Clickstream model reveals online customers’ usage patterns and opportunities to customize website experiences.

Cross-channel response model identifies retail customers likely to enter delivery channels without decreasing retail spending.

Customer churn model retains the costs of attriting customers whose results can be improved via an early intervention based on customer behavior.

Customer segmentation model Identifies segments by behaviors and generates business insights through appropriate customer tracking.

Lead monetization model hands off specific leads through keyword search-terms to the partner paying the most.

LTV model captures the profits over a future time window, helps to decide investment in a single customer and identifies key levers.

Multi-touch attribution model measures the partial value of interactive marketing channels which contribute to a desired outcome.

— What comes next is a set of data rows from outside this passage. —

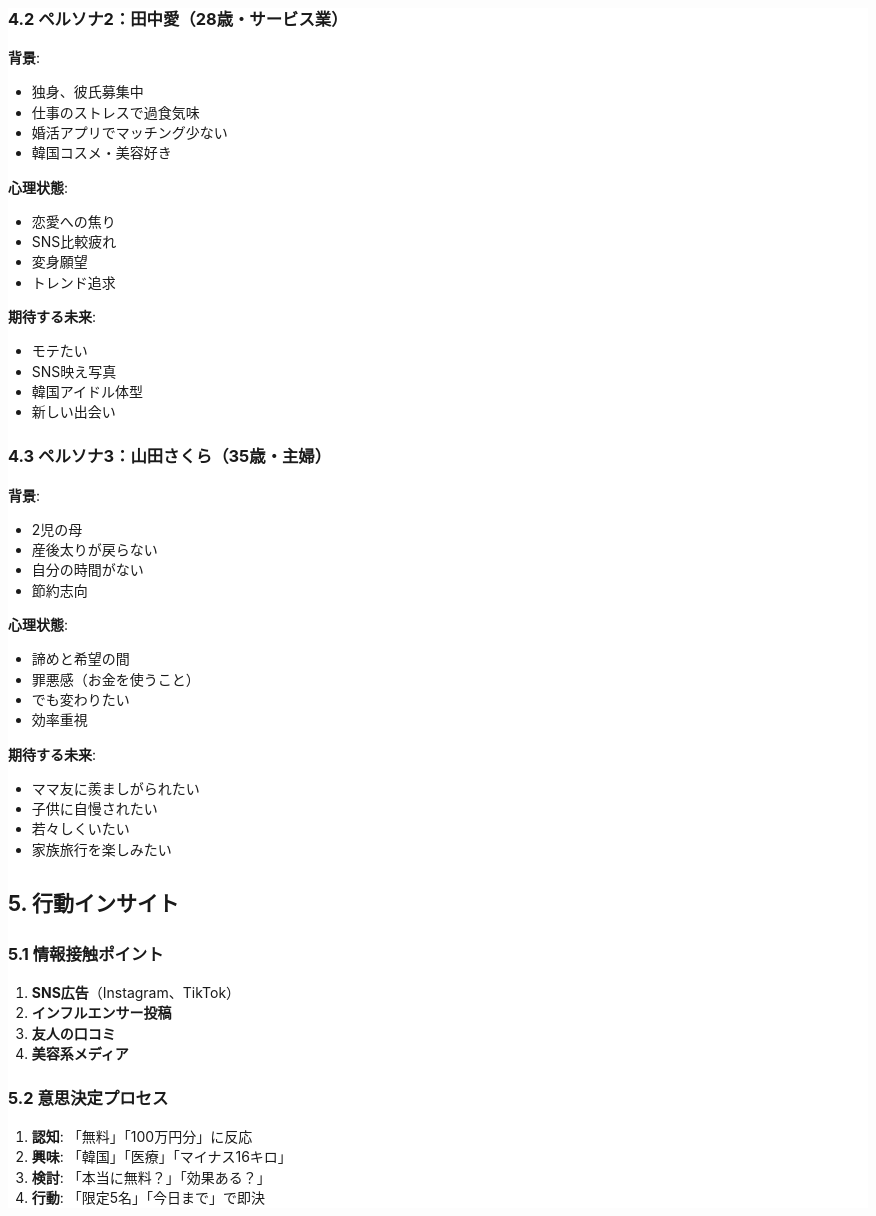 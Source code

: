 ### 4.2 ペルソナ2：田中愛（28歳・サービス業）
**背景**:
- 独身、彼氏募集中
- 仕事のストレスで過食気味
- 婚活アプリでマッチング少ない
- 韓国コスメ・美容好き

**心理状態**:
- 恋愛への焦り
- SNS比較疲れ
- 変身願望
- トレンド追求

**期待する未来**:
- モテたい
- SNS映え写真
- 韓国アイドル体型
- 新しい出会い

### 4.3 ペルソナ3：山田さくら（35歳・主婦）
**背景**:
- 2児の母
- 産後太りが戻らない
- 自分の時間がない
- 節約志向

**心理状態**:
- 諦めと希望の間
- 罪悪感（お金を使うこと）
- でも変わりたい
- 効率重視

**期待する未来**:
- ママ友に羨ましがられたい
- 子供に自慢されたい
- 若々しくいたい
- 家族旅行を楽しみたい

## 5. 行動インサイト

### 5.1 情報接触ポイント
1. **SNS広告**（Instagram、TikTok）
2. **インフルエンサー投稿**
3. **友人の口コミ**
4. **美容系メディア**

### 5.2 意思決定プロセス
1. **認知**: 「無料」「100万円分」に反応
2. **興味**: 「韓国」「医療」「マイナス16キロ」
3. **検討**: 「本当に無料？」「効果ある？」
4. **行動**: 「限定5名」「今日まで」で即決
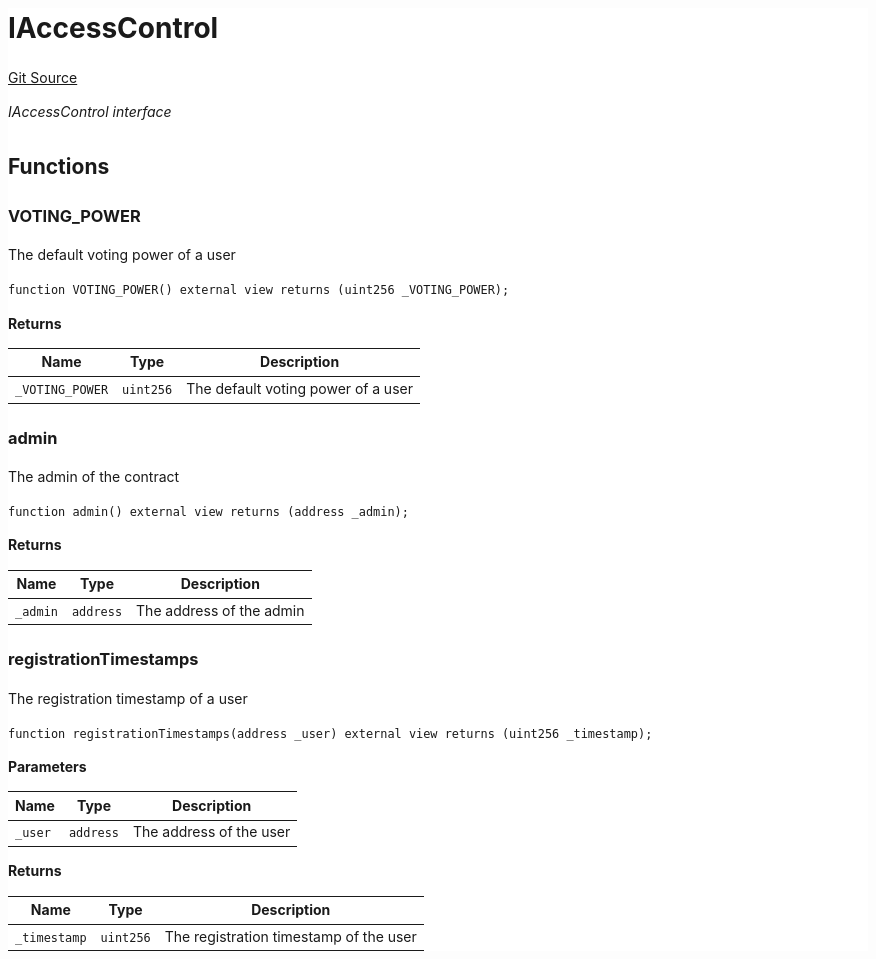 # IAccessControl
[Git Source](https://github.com/DonaCoop/pre-contracts/blob/262b4db7071d03d8e97973e03f384efa1ae981ee/src/interfaces/IAccessControl.sol)

*IAccessControl interface*


## Functions
### VOTING_POWER

The default voting power of a user


```solidity
function VOTING_POWER() external view returns (uint256 _VOTING_POWER);
```
**Returns**

|Name|Type|Description|
|----|----|-----------|
|`_VOTING_POWER`|`uint256`|The default voting power of a user|


### admin

The admin of the contract


```solidity
function admin() external view returns (address _admin);
```
**Returns**

|Name|Type|Description|
|----|----|-----------|
|`_admin`|`address`|The address of the admin|


### registrationTimestamps

The registration timestamp of a user


```solidity
function registrationTimestamps(address _user) external view returns (uint256 _timestamp);
```
**Parameters**

|Name|Type|Description|
|----|----|-----------|
|`_user`|`address`|The address of the user|

**Returns**

|Name|Type|Description|
|----|----|-----------|
|`_timestamp`|`uint256`|The registration timestamp of the user|
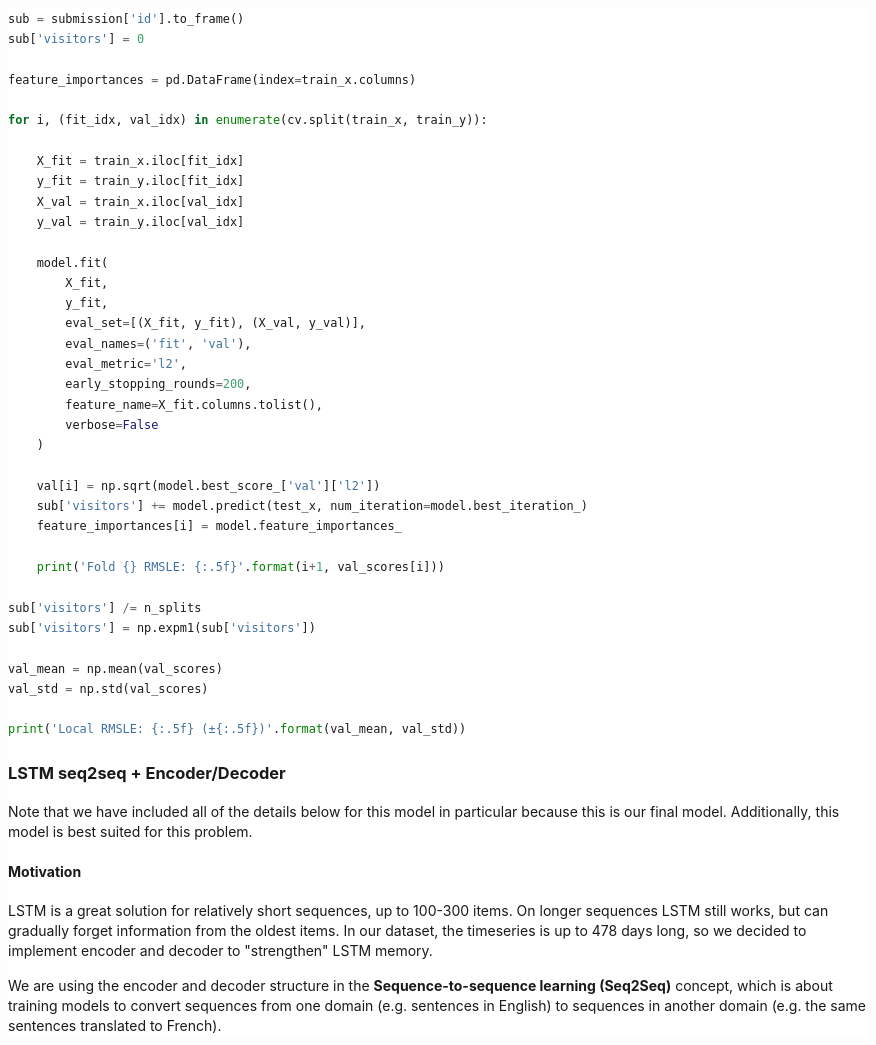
 ```python
sub = submission['id'].to_frame()
sub['visitors'] = 0

feature_importances = pd.DataFrame(index=train_x.columns)

for i, (fit_idx, val_idx) in enumerate(cv.split(train_x, train_y)):

    X_fit = train_x.iloc[fit_idx]
    y_fit = train_y.iloc[fit_idx]
    X_val = train_x.iloc[val_idx]
    y_val = train_y.iloc[val_idx]

    model.fit(
        X_fit,
        y_fit,
        eval_set=[(X_fit, y_fit), (X_val, y_val)],
        eval_names=('fit', 'val'),
        eval_metric='l2',
        early_stopping_rounds=200,
        feature_name=X_fit.columns.tolist(),
        verbose=False
    )

    val[i] = np.sqrt(model.best_score_['val']['l2'])
    sub['visitors'] += model.predict(test_x, num_iteration=model.best_iteration_)
    feature_importances[i] = model.feature_importances_

    print('Fold {} RMSLE: {:.5f}'.format(i+1, val_scores[i]))

sub['visitors'] /= n_splits
sub['visitors'] = np.expm1(sub['visitors'])

val_mean = np.mean(val_scores)
val_std = np.std(val_scores)

print('Local RMSLE: {:.5f} (±{:.5f})'.format(val_mean, val_std))
```



### LSTM seq2seq + Encoder/Decoder

Note that we have included all of the details below for this model in particular because this is our final model. Additionally, this model is best suited for this problem.

#### **Motivation**

LSTM is a great solution for relatively short sequences, up to 100-300 items. On longer sequences LSTM still works, but can gradually forget information from the oldest items. In our dataset, the timeseries is up to 478 days long, so we decided to implement encoder and decoder to "strengthen" LSTM memory.

We are using the encoder and decoder structure in the **Sequence-to-sequence learning (Seq2Seq)**  concept, which is about training models to convert sequences from one domain (e.g. sentences in English) to sequences in another domain (e.g. the same sentences translated to French).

Predictive Model is the origin of many models, which could meet different business functional usage combined with domain expertise.

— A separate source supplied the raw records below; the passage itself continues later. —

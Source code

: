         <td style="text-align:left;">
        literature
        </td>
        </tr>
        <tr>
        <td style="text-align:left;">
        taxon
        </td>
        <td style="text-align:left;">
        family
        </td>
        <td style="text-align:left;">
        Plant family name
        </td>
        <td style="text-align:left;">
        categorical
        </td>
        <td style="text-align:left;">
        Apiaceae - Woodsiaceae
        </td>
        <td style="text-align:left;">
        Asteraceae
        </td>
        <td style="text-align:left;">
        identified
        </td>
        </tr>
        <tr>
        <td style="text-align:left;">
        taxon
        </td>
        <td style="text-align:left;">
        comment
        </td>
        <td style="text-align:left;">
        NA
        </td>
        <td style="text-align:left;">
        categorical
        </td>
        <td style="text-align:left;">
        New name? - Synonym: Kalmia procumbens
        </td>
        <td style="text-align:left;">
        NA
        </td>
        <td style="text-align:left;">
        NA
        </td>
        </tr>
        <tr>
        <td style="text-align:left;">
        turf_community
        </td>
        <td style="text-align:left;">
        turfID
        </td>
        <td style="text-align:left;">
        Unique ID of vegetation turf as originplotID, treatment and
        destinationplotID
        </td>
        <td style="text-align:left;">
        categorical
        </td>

Product recommendation list model measures likelihood of customers to make repurchases of familiar items and the expansion of purchases in new categories.

Reinforcement learning model provides a holistic view and synergistic effect which is active in interactive marketing, especially tracking customer journey.

Revenue per click model allocates spends across search engines wisely and Maximizes spend within engines on keywords with the most elasticity.

Search ranking model reduces search complexity of a search engine for many applications, improves search efficiency and optimizes business metrics.

Uplift model predicts the incremental impact of a treatment (such as a direct marketing action) on an individual's behaviour.